Bethesda engines has recently released a new game to add to the Fallout series, Fallout 4. The official release date was November 10th. When I found out this game was being made a while back I was intrigued and curious over what the developers could possibly do to improve from Fallout 3 and Fallout: New Vegas.
When I finally got the chance to actually play it I was pleasantly surprised by the new additions of the game. Aready I am 18 hours into the game and (unsurprisingly with that amount of playtime) I have been hooked from the day I downloaded it. What I’ve felt already is the sense of it being a much larger, more tangible world than in the last few Fallout installments. For example, to start things off, the player now actually has a voice. Although it might seem superficial, this is actually quite important as it creates a sympathetic connection between the player and the character: it feels a lot more natural to have a voice, despite it not being that of the player’s, rather than being mute like in the last few games or having to rely on your imagination whilst choosing your dialogue options. Furthermore, the new perk chart where the player can choose their skills and perks to suit their type of gameplay is beautifully presented with different columns for each skill decorated with the ever-popular Vault Boy who, as usual, comically acts out what the skills do for the player’s character. It’s another brilliant addition to the gameplay and makes the whole character building process which can be tedious a more enjoyable experience.

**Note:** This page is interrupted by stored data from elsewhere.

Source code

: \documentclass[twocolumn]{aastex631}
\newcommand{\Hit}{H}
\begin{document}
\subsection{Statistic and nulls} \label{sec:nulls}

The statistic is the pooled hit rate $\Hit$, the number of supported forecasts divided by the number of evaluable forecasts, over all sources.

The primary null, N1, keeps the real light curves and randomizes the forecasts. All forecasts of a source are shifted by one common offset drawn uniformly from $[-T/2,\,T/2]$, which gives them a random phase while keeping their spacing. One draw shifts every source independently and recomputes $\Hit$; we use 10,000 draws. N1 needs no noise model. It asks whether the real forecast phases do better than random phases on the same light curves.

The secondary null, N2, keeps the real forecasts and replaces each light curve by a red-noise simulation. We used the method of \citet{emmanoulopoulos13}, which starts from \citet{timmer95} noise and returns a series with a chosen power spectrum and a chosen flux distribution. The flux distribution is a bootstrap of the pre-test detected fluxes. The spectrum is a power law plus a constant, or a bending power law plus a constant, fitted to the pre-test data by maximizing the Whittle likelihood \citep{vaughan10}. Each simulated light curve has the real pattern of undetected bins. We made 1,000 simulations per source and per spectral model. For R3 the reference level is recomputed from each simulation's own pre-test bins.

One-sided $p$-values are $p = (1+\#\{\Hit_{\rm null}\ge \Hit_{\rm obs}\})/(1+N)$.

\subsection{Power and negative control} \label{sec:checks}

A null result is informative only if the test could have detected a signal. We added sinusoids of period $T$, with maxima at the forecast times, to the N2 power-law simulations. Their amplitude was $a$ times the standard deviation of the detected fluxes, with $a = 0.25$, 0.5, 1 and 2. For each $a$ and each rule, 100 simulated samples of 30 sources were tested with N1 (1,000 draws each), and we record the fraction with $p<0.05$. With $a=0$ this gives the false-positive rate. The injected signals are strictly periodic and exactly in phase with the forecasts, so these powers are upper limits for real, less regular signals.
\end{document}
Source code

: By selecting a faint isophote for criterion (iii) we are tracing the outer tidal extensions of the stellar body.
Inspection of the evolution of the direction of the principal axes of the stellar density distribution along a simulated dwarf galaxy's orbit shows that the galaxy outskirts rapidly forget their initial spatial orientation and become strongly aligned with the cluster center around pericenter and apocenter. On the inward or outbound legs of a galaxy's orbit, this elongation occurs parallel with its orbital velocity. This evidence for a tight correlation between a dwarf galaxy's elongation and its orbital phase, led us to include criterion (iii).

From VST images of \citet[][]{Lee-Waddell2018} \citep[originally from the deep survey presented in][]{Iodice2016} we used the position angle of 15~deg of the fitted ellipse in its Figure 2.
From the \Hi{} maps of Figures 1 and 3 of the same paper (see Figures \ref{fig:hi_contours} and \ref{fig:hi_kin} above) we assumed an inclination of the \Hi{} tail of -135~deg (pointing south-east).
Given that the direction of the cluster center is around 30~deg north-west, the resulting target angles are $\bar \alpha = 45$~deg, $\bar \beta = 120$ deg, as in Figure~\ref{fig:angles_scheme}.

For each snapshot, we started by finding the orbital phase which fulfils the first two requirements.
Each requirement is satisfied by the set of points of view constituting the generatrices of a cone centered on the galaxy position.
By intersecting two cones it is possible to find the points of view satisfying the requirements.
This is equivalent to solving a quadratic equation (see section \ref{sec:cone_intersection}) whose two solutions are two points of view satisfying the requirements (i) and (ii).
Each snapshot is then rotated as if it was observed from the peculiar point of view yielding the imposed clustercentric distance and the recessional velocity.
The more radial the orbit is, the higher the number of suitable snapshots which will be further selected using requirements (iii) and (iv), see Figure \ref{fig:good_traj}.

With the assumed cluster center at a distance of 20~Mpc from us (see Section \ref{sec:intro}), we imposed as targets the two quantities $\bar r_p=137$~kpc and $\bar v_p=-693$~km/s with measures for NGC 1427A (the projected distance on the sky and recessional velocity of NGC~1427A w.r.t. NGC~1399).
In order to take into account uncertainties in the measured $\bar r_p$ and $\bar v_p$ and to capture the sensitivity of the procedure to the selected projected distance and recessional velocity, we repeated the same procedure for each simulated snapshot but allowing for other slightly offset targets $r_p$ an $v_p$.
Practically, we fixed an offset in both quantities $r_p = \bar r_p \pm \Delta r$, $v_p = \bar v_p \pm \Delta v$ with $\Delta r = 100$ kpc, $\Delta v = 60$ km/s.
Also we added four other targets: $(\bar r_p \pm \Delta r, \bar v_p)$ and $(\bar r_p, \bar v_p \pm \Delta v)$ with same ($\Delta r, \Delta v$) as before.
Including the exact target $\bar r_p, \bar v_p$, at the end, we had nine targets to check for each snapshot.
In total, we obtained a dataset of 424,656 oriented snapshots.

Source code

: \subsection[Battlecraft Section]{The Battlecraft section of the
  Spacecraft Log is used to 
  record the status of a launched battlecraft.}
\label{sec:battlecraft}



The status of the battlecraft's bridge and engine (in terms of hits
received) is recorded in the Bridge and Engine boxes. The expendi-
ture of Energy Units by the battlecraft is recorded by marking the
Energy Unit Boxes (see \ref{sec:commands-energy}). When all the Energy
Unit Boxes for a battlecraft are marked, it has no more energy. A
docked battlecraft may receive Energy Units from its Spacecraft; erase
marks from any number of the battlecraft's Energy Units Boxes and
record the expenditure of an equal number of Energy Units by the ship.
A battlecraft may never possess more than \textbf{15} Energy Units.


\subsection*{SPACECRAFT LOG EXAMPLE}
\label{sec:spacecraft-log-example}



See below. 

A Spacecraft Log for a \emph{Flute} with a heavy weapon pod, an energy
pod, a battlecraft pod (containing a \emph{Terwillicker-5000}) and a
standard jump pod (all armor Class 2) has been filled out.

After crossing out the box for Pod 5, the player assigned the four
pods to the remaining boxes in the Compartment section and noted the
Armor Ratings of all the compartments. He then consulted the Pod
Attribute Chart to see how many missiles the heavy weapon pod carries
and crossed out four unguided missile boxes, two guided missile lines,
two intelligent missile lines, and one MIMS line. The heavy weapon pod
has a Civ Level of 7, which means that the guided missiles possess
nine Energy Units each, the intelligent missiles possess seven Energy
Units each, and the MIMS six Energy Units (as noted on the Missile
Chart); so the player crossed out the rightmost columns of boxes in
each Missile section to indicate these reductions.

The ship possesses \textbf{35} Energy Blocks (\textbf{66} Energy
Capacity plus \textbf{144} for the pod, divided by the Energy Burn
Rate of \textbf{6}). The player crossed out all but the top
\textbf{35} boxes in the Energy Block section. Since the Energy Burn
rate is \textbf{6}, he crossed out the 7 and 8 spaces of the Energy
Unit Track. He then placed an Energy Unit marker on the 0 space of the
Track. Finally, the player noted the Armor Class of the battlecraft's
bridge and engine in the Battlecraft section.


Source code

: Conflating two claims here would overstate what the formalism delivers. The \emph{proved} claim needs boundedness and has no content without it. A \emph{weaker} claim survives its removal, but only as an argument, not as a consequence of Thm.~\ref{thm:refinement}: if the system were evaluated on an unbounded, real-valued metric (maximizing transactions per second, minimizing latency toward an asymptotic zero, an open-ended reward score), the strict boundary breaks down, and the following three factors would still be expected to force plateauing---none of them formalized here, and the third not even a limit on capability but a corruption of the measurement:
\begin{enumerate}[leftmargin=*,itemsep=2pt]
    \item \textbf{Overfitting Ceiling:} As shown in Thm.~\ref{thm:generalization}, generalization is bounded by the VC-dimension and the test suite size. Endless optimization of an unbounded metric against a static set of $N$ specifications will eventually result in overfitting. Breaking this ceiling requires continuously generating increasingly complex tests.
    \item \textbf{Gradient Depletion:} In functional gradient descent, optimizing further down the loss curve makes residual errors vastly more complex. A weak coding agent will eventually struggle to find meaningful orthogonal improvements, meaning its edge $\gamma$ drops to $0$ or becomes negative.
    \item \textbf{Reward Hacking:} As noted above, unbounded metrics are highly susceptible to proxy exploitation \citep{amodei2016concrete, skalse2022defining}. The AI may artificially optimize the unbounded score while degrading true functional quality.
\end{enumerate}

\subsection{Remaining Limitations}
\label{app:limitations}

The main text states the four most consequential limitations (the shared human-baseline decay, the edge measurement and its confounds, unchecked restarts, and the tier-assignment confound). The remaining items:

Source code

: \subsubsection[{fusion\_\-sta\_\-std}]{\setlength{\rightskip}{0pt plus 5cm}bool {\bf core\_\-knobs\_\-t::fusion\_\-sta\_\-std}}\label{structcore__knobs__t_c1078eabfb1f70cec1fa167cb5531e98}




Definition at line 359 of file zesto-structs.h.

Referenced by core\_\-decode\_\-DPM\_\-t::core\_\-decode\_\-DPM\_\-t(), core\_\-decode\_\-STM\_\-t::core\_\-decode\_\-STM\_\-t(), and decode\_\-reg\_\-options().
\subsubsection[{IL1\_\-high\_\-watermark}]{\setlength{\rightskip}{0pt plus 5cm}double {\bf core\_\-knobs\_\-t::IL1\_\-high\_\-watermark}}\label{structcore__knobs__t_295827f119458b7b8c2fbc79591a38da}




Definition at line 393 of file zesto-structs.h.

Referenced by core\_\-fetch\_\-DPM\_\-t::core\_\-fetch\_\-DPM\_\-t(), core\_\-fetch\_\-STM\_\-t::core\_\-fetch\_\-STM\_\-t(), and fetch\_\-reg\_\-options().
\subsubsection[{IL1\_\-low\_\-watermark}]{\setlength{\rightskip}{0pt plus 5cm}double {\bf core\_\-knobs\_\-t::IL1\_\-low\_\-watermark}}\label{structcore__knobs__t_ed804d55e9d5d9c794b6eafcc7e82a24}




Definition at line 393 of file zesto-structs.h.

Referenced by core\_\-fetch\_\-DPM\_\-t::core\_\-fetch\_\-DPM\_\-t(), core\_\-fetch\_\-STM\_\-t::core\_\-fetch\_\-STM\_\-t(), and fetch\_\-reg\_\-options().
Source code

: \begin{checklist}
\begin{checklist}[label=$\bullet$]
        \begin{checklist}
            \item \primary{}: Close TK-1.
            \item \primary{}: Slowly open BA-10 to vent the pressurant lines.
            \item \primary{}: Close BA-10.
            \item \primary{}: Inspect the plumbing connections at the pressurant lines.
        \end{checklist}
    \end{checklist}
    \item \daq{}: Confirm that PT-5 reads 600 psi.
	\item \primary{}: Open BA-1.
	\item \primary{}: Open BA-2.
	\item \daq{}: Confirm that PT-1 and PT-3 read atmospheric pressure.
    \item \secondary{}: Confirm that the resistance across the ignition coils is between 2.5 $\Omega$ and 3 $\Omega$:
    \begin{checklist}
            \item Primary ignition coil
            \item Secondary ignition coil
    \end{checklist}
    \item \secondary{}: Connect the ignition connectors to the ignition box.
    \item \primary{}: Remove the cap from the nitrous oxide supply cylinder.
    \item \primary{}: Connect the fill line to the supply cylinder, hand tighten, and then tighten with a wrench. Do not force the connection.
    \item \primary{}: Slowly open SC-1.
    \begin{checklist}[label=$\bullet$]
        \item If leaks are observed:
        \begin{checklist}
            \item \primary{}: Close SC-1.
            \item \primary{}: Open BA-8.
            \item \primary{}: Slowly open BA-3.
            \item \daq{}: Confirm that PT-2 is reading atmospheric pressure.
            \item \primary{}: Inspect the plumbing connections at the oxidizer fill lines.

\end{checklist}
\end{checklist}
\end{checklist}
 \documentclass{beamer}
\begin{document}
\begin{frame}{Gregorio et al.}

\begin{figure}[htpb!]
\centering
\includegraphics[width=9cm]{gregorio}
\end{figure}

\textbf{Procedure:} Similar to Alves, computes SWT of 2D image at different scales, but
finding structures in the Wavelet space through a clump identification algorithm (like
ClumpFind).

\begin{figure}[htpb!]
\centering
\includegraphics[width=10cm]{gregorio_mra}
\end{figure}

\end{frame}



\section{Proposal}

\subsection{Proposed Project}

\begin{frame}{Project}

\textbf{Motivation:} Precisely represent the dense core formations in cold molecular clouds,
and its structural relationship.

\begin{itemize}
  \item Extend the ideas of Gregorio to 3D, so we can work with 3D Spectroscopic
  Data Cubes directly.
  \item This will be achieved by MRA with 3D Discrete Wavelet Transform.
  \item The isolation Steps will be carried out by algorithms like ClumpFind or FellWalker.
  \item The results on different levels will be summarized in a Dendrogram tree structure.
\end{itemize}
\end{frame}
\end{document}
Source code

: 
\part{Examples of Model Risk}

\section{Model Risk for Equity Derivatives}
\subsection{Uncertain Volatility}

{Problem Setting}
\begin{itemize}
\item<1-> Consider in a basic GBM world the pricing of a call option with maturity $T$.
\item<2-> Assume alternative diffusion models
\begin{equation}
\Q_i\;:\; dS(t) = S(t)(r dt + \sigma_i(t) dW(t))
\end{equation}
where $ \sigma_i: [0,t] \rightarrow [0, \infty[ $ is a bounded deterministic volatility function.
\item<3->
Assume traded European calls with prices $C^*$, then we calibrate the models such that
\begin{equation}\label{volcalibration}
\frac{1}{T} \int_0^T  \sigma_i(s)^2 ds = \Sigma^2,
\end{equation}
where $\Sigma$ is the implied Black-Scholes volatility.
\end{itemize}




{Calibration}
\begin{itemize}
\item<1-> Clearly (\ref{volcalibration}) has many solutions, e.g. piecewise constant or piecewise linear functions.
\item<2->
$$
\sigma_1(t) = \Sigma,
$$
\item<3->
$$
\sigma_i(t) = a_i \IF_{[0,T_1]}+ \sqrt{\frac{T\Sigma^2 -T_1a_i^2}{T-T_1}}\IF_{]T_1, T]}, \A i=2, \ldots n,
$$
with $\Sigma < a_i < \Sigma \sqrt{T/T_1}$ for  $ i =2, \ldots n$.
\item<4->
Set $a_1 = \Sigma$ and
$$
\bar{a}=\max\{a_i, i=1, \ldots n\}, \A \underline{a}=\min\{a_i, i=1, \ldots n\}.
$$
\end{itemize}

The NPCs you meet along the way throughout the story are wholly memorable, especially the synth detective, Nick Valentine, who helpfully becomes a companion to you through many hours of the game. Thankfully, he acts like a tank and can soak up a hell of a lot of damage, which means you can sit back and take your time picking off choice enemies while they’re distracted by the fedora-wearing, robot (did I not mention that?) detective. Of course, there’s also the mechanic butler Codsworth, the house robot whom you employ/own pre-nuclear war and whom you see again once you’re out of the vault, who can become a companion too later in the story.
The story itself, so far, is irresistibly entertaining and has layers to it. The reappearance of the Brotherhood of Steel will please many, and they are still a simply fascinating part of the story. This faction allows the player to shoot at super mutants from a Vertibird (a big, big helicopter) with its all-powerful mini-gun and attain a full set of power armour, which makes continuing the story less intimidating – it’s hard to feel vulnerable whilst wearing several kilos of badass metal armour that you have to climb into. The item-building mechanics and camp construction are complex but intuitive additions which allow the player to build up a newly-established sanctuary for various residents living in them. So you don’t only get showered with XP and nurture city-planning skills that Chris Traeger would be proud of (but don’t add city planning to your CV just yet); it also means that as your camp-building skills increase into architectural magnificence, your harem of bases grows and strengthens, leaving you with what the more egotistical of us might call a kingdom.
However, it must be noted that there were a lot of framerate issues during the game; disappointingly, it was constantly freezing and lagging as I explored the great wasteland of Boston which did affect my immersion at times. The loading times were also something I found quite irksome, where it would take a considerable amount of time to load up new areas, which shouldn’t really happen for literally every load point in the game regardless of its size. On top of this, even though the new additions to the gameplay were great, the graphics weren’t much improved from Bethesda’s previous works and the interface was very much the same which was a little disappointing.
Overall, although it played like an improved version of Fallout 3, if you can stand the bugs and issues, or alternately have a NASA-quality PC, Fallout 4 is an addictively enjoyable game that’s well worth the purchase.